Marion Guénard, collaboration spéciale
La Presse
(Rafah) À Gaza, l'économie des tunnels fournit les produits de consommation de base à la population. Mais les effets du blocus restent réels. Reportage.
Accoudé sur un parapet, Ahmed, cigarette à la main, scrute l'horizon depuis son toit. Enfin, ce qu'il y a d'horizon. Sous ses yeux, des maisons en ruine, des tas de terre, de larges tentes couleur poussière et plus loin derrière, à quelques mètres, un gigantesque mur, gris et laid.
Ahmed, 21 ans, est un enfant de Rafah, ville la plus au sud de la bande de Gaza, frontalière avec l'Égypte.
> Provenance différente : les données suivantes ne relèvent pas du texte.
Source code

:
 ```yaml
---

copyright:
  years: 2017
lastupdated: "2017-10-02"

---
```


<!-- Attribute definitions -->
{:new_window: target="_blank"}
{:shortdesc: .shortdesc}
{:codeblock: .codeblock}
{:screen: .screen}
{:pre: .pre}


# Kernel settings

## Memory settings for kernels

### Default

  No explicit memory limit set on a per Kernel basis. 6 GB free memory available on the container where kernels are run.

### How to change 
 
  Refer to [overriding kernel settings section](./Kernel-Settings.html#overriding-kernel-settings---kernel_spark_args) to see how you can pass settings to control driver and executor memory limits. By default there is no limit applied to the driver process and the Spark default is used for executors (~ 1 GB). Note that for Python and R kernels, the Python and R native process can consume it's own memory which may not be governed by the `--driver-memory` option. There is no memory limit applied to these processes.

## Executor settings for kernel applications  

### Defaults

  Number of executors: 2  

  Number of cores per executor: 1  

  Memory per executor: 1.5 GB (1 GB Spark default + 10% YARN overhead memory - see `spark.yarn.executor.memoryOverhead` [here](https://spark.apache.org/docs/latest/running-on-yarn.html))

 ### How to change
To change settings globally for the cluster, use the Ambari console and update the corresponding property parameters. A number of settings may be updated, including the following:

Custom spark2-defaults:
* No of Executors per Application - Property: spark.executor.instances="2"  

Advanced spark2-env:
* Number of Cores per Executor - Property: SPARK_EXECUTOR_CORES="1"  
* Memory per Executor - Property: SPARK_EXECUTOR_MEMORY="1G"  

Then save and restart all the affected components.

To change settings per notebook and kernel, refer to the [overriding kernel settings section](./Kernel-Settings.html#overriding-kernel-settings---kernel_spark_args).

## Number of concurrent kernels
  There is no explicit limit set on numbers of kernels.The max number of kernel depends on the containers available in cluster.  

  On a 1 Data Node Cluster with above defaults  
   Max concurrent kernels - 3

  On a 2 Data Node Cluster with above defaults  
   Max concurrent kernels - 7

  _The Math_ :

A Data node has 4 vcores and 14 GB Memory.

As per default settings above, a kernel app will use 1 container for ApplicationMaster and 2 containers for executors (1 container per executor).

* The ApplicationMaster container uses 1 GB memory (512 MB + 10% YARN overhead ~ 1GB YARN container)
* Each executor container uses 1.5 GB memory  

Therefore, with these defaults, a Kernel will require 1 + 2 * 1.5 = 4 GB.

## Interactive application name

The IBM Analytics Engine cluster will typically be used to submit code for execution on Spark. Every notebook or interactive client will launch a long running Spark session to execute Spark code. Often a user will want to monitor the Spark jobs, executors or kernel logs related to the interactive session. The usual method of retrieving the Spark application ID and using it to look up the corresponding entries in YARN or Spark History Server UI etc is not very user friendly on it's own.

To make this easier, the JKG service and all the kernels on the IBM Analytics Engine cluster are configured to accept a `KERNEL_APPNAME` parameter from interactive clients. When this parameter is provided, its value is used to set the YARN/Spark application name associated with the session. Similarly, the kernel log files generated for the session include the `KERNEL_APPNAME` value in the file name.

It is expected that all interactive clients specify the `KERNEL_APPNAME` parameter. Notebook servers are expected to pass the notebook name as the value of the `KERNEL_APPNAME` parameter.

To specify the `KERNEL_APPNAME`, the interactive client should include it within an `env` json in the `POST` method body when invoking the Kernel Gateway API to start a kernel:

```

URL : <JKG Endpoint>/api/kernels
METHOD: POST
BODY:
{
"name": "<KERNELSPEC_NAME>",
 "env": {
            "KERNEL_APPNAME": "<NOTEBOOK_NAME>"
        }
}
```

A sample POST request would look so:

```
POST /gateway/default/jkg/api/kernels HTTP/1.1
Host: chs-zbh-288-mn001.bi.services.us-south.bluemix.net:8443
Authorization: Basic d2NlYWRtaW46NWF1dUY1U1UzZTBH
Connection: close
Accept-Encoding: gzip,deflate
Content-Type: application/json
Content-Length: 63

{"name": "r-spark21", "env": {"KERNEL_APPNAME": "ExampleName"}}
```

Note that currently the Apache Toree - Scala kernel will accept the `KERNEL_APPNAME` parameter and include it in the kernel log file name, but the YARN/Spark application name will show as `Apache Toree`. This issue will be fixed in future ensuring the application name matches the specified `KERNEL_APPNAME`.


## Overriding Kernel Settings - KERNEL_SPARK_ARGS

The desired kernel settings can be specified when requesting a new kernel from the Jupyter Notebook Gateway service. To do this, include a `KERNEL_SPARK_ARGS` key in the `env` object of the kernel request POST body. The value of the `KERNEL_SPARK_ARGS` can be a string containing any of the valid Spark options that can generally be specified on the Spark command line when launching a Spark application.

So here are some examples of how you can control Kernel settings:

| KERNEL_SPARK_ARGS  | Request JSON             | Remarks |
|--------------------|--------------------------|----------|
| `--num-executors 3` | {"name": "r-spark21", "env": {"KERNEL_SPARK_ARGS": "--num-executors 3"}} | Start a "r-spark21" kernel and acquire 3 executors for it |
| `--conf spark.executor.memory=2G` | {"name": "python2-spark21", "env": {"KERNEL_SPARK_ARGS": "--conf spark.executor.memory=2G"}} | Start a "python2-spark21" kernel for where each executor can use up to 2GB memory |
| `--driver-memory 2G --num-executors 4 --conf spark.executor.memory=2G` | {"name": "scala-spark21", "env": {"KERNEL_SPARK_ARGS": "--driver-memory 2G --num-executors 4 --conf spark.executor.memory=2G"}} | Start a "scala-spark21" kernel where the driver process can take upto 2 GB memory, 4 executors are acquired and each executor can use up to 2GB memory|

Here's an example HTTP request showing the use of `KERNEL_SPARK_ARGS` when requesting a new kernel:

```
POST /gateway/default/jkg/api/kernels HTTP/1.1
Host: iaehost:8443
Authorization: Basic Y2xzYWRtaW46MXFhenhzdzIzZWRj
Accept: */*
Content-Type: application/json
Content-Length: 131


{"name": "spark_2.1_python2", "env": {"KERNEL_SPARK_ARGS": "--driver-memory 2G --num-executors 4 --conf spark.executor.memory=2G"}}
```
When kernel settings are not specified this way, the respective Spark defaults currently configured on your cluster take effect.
C'est d'ici, sous les bâches de toile, que partent tous les tunnels de contrebande qui alimentent l'enclave palestinienne depuis la mise en place du blocus israélien en 2007, après la prise de pouvoir du Hamas.
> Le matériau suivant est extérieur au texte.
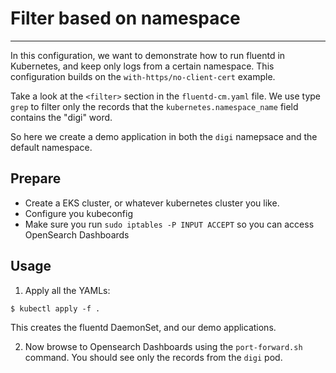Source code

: # Filter based on namespace
---

In this configuration, we want to demonstrate how to run fluentd in Kubernetes, and keep only logs from a certain namespace.
This configuration builds on the `with-https/no-client-cert` example.

Take a look at the  `<filter>` section in the `fluentd-cm.yaml` file. We use type `grep` to 
filter only the records that the `kubernetes.namespace_name` field contains the "digi" word.

So here we create a demo application in both the `digi` namepsace and the default namespace.

## Prepare
* Create a EKS cluster, or whatever kubernetes cluster you like.
* Configure you kubeconfig
* Make sure you run `sudo iptables -P INPUT ACCEPT` so you can access OpenSearch Dashboards

## Usage

1. Apply all the YAMLs:
```
$ kubectl apply -f .
```

This creates the fluentd DaemonSet, and our demo applications.

2. Now browse to Opensearch Dashboards using the `port-forward.sh` command. You should see only the records from the `digi` pod.
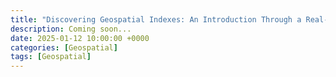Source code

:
 ```yaml
---
title: "Discovering Geospatial Indexes: An Introduction Through a Real-World Problem"
description: Coming soon...
date: 2025-01-12 10:00:00 +0000
categories: [Geospatial]
tags: [Geospatial]
---
```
«Au début, il n'y avait qu'une centaine de tunnels. Maintenant, il y en a plus de 1000!», raconte Ahmed, en montrant du doigt le va-et-vient des bulldozers.
«Tout passe par là. Des réfrigérateurs, des vaches, des ordinateurs... même des voitures, achetées en Libye. On les démonte et on les réassemble ici», poursuit le jeune homme, qui, comme la majorité des jeunes de Rafah, travaille comme ouvrier dans les tunnels.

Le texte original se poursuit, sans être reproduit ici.